§ **TASK STATEMENT**
When you copy the data, keep every line exactly as written and skip the pictures.

─── GIVEN DATA ───

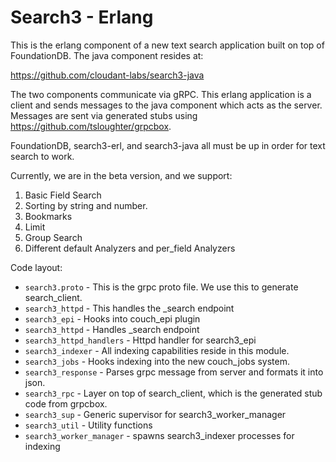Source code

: Search3 - Erlang
=====

This is the erlang component of a new text search application built on top
of FoundationDB. The java component resides at:

https://github.com/cloudant-labs/search3-java

The two components communicate via gRPC. This erlang application is a client
and sends messages to the java component which acts as the server. Messages
are sent via generated stubs using https://github.com/tsloughter/grpcbox.

FoundationDB, search3-erl, and search3-java all must be up in order for text
search to work.

Currently, we are in the beta version, and we support:

1) Basic Field Search
2) Sorting by string and number.
3) Bookmarks
4) Limit
5) Group Search
6) Different default Analyzers and per_field Analyzers

Code layout:

* `search3.proto` - This is the grpc proto file. We use this to generate
    search_client.
* `search3_httpd` - This handles the _search endpoint
* `search3_epi` - Hooks into couch_epi plugin 
* `search3_httpd` - Handles _search endpoint
* `search3_httpd_handlers` - Httpd handler for search3_epi
* `search3_indexer` - All indexing capabilities reside in this module.
* `search3_jobs` - Hooks indexing into the new couch_jobs system.
* `search3_response` - Parses grpc message from server and formats it into
    json.
* `search3_rpc` - Layer on top of search_client, which is the generated stub
    code from grpcbox.
* `search3_sup` - Generic supervisor for search3_worker_manager
* `search3_util` - Utility functions
* `search3_worker_manager` - spawns search3_indexer processes for indexing
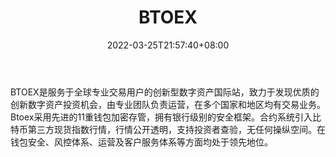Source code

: ﻿---
weight: 
title: "BTOEX"
description: "BTOEX是服务于全球专业交易用户…"
date: 2022-03-25T21:57:40+08:00
lastmod: 2022-03-25T16:45:40+08:00
draft: false
authors: ["Metabd"]
featuredImage: "btoex.webp"
link: ""
tags: ["交易所","BTOEX"]
categories: ["navigation"]
navigation: ["交易所"]
lightgallery: true
toc: true
pinned: false
recommend: false
recommend1: false
---
BTOEX是服务于全球专业交易用户的创新型数字资产国际站，致力于发现优质的创新数字资产投资机会，由专业团队负责运营，在多个国家和地区均有交易业务。Btoex采用先进的11重钱包加密存管，拥有银行级别的安全框架。合约系统引入比特币第三方现货指数行情，行情公开透明，支持投资者查验，无任何操纵空间。在钱包安全、风控体系、运营及客户服务体系等方面均处于领先地位。

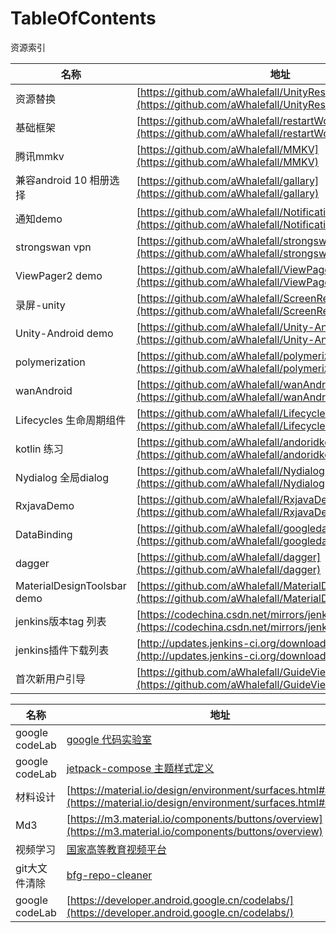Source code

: # TableOfContents
资源索引

| 名称 |地址  | 时间|
|--|--|--|
| 资源替换 | [https://github.com/aWhalefall/UnityResourceReplaceSwing](https://github.com/aWhalefall/UnityResourceReplaceSwing) | |
| 基础框架 | [https://github.com/aWhalefall/restartWorldTrunk](https://github.com/aWhalefall/restartWorldTrunk) | |
| 腾讯mmkv | [https://github.com/aWhalefall/MMKV](https://github.com/aWhalefall/MMKV) | |
| 兼容android 10 相册选择 | [https://github.com/aWhalefall/gallary](https://github.com/aWhalefall/gallary) | |
| 通知demo | [https://github.com/aWhalefall/NotificationExercise](https://github.com/aWhalefall/NotificationExercise) | |
| strongswan vpn | [https://github.com/aWhalefall/strongswan](https://github.com/aWhalefall/strongswan) | |
| ViewPager2 demo | [https://github.com/aWhalefall/ViewPager2Sample-master](https://github.com/aWhalefall/ViewPager2Sample-master) | |
| 录屏-unity | [https://github.com/aWhalefall/ScreenRecorder](https://github.com/aWhalefall/ScreenRecorder) | |
| Unity-Android demo | [https://github.com/aWhalefall/Unity-Android](https://github.com/aWhalefall/Unity-Android) | |
| polymerization | [https://github.com/aWhalefall/polymerization](https://github.com/aWhalefall/polymerization) | |
| wanAndroid | [https://github.com/aWhalefall/wanAndroid](https://github.com/aWhalefall/wanAndroid) | |
| Lifecycles 生命周期组件 | [https://github.com/aWhalefall/Lifecycles](https://github.com/aWhalefall/Lifecycles) | |
| kotlin 练习 | [https://github.com/aWhalefall/andoridkotlin](https://github.com/aWhalefall/andoridkotlin) | |
| Nydialog 全局dialog | [https://github.com/aWhalefall/Nydialog](https://github.com/aWhalefall/Nydialog) | |
| RxjavaDemo | [https://github.com/aWhalefall/RxjavaDemo](https://github.com/aWhalefall/RxjavaDemo) | |
| DataBinding | [https://github.com/aWhalefall/googledatabinding](https://github.com/aWhalefall/googledatabinding) | |
| dagger | [https://github.com/aWhalefall/dagger](https://github.com/aWhalefall/dagger) | |
| MaterialDesignToolsbar demo | [https://github.com/aWhalefall/MaterialDesignToolsbar](https://github.com/aWhalefall/MaterialDesignToolsbar) | |
| jenkins版本tag 列表 | [https://codechina.csdn.net/mirrors/jenkinsci/jenkins/-/tags](https://codechina.csdn.net/mirrors/jenkinsci/jenkins/-/tags) |7/29|
| jenkins插件下载列表 | [http://updates.jenkins-ci.org/download/plugins/](http://updates.jenkins-ci.org/download/plugins/) |7/29 |
|  首次新用户引导|[https://github.com/aWhalefall/GuideView-master](https://github.com/aWhalefall/GuideView-master)|20220801|


| 名称 |地址  | 时间|
|--|--|--|
| google codeLab | [google 代码实验室](https://github.com/googlecodelabs) |3/14 |
| google codeLab | [jetpack-compose 主题样式定义](https://developer.android.google.cn/codelabs/jetpack-compose-theming?hl=zh-cn#2) |3/14 |
|材料设计| [https://material.io/design/environment/surfaces.html#attributes](https://material.io/design/environment/surfaces.html#attributes)|3/14|
|Md3|[https://m3.material.io/components/buttons/overview](https://m3.material.io/components/buttons/overview)|3/14|
|视频学习|[国家高等教育视频平台](https://higher.smartedu.cn/)|4/1|
|git大文件清除|[bfg-repo-cleaner](https://github.com/rtyley/bfg-repo-cleaner)|20220922|
|google codeLab|[https://developer.android.google.cn/codelabs/](https://developer.android.google.cn/codelabs/)|20220925|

───

§ **SOLUTION TO THE PROBLEM**
Source code

: Search3 - Erlang
=====

This is the erlang component of a new text search application built on top
of FoundationDB. The java component resides at:

https://github.com/cloudant-labs/search3-java

The two components communicate via gRPC. This erlang application is a client
and sends messages to the java component which acts as the server. Messages
are sent via generated stubs using https://github.com/tsloughter/grpcbox.

FoundationDB, search3-erl, and search3-java all must be up in order for text
search to work.

Currently, we are in the beta version, and we support:

1) Basic Field Search
2) Sorting by string and number.
3) Bookmarks
4) Limit
5) Group Search
6) Different default Analyzers and per_field Analyzers

Code layout:

* `search3.proto` - This is the grpc proto file. We use this to generate
    search_client.
* `search3_httpd` - This handles the _search endpoint
* `search3_epi` - Hooks into couch_epi plugin 
* `search3_httpd` - Handles _search endpoint
* `search3_httpd_handlers` - Httpd handler for search3_epi
* `search3_indexer` - All indexing capabilities reside in this module.
* `search3_jobs` - Hooks indexing into the new couch_jobs system.
* `search3_response` - Parses grpc message from server and formats it into
    json.
* `search3_rpc` - Layer on top of search_client, which is the generated stub
    code from grpcbox.
* `search3_sup` - Generic supervisor for search3_worker_manager
* `search3_util` - Utility functions
* `search3_worker_manager` - spawns search3_indexer processes for indexing
Source code

: ﻿---
weight: 
title: "BTOEX"
description: "BTOEX是服务于全球专业交易用户…"
date: 2022-03-25T21:57:40+08:00
lastmod: 2022-03-25T16:45:40+08:00
draft: false
authors: ["Metabd"]
featuredImage: "btoex.webp"
link: ""
tags: ["交易所","BTOEX"]
categories: ["navigation"]
navigation: ["交易所"]
lightgallery: true
toc: true
pinned: false
recommend: false
recommend1: false
---
BTOEX是服务于全球专业交易用户的创新型数字资产国际站，致力于发现优质的创新数字资产投资机会，由专业团队负责运营，在多个国家和地区均有交易业务。Btoex采用先进的11重钱包加密存管，拥有银行级别的安全框架。合约系统引入比特币第三方现货指数行情，行情公开透明，支持投资者查验，无任何操纵空间。在钱包安全、风控体系、运营及客户服务体系等方面均处于领先地位。

Source code

: # TableOfContents
资源索引

| 名称 |地址  | 时间|
|--|--|--|
| 资源替换 | [https://github.com/aWhalefall/UnityResourceReplaceSwing](https://github.com/aWhalefall/UnityResourceReplaceSwing) | |
| 基础框架 | [https://github.com/aWhalefall/restartWorldTrunk](https://github.com/aWhalefall/restartWorldTrunk) | |
| 腾讯mmkv | [https://github.com/aWhalefall/MMKV](https://github.com/aWhalefall/MMKV) | |
| 兼容android 10 相册选择 | [https://github.com/aWhalefall/gallary](https://github.com/aWhalefall/gallary) | |
| 通知demo | [https://github.com/aWhalefall/NotificationExercise](https://github.com/aWhalefall/NotificationExercise) | |
| strongswan vpn | [https://github.com/aWhalefall/strongswan](https://github.com/aWhalefall/strongswan) | |
| ViewPager2 demo | [https://github.com/aWhalefall/ViewPager2Sample-master](https://github.com/aWhalefall/ViewPager2Sample-master) | |
| 录屏-unity | [https://github.com/aWhalefall/ScreenRecorder](https://github.com/aWhalefall/ScreenRecorder) | |
| Unity-Android demo | [https://github.com/aWhalefall/Unity-Android](https://github.com/aWhalefall/Unity-Android) | |
| polymerization | [https://github.com/aWhalefall/polymerization](https://github.com/aWhalefall/polymerization) | |
| wanAndroid | [https://github.com/aWhalefall/wanAndroid](https://github.com/aWhalefall/wanAndroid) | |
| Lifecycles 生命周期组件 | [https://github.com/aWhalefall/Lifecycles](https://github.com/aWhalefall/Lifecycles) | |
| kotlin 练习 | [https://github.com/aWhalefall/andoridkotlin](https://github.com/aWhalefall/andoridkotlin) | |
| Nydialog 全局dialog | [https://github.com/aWhalefall/Nydialog](https://github.com/aWhalefall/Nydialog) | |
| RxjavaDemo | [https://github.com/aWhalefall/RxjavaDemo](https://github.com/aWhalefall/RxjavaDemo) | |
| DataBinding | [https://github.com/aWhalefall/googledatabinding](https://github.com/aWhalefall/googledatabinding) | |
| dagger | [https://github.com/aWhalefall/dagger](https://github.com/aWhalefall/dagger) | |
| MaterialDesignToolsbar demo | [https://github.com/aWhalefall/MaterialDesignToolsbar](https://github.com/aWhalefall/MaterialDesignToolsbar) | |
| jenkins版本tag 列表 | [https://codechina.csdn.net/mirrors/jenkinsci/jenkins/-/tags](https://codechina.csdn.net/mirrors/jenkinsci/jenkins/-/tags) |7/29|
| jenkins插件下载列表 | [http://updates.jenkins-ci.org/download/plugins/](http://updates.jenkins-ci.org/download/plugins/) |7/29 |
|  首次新用户引导|[https://github.com/aWhalefall/GuideView-master](https://github.com/aWhalefall/GuideView-master)|20220801|


| 名称 |地址  | 时间|
|--|--|--|
| google codeLab | [google 代码实验室](https://github.com/googlecodelabs) |3/14 |
| google codeLab | [jetpack-compose 主题样式定义](https://developer.android.google.cn/codelabs/jetpack-compose-theming?hl=zh-cn#2) |3/14 |
|材料设计| [https://material.io/design/environment/surfaces.html#attributes](https://material.io/design/environment/surfaces.html#attributes)|3/14|
|Md3|[https://m3.material.io/components/buttons/overview](https://m3.material.io/components/buttons/overview)|3/14|
|视频学习|[国家高等教育视频平台](https://higher.smartedu.cn/)|4/1|
|git大文件清除|[bfg-repo-cleaner](https://github.com/rtyley/bfg-repo-cleaner)|20220922|
|google codeLab|[https://developer.android.google.cn/codelabs/](https://developer.android.google.cn/codelabs/)|20220925|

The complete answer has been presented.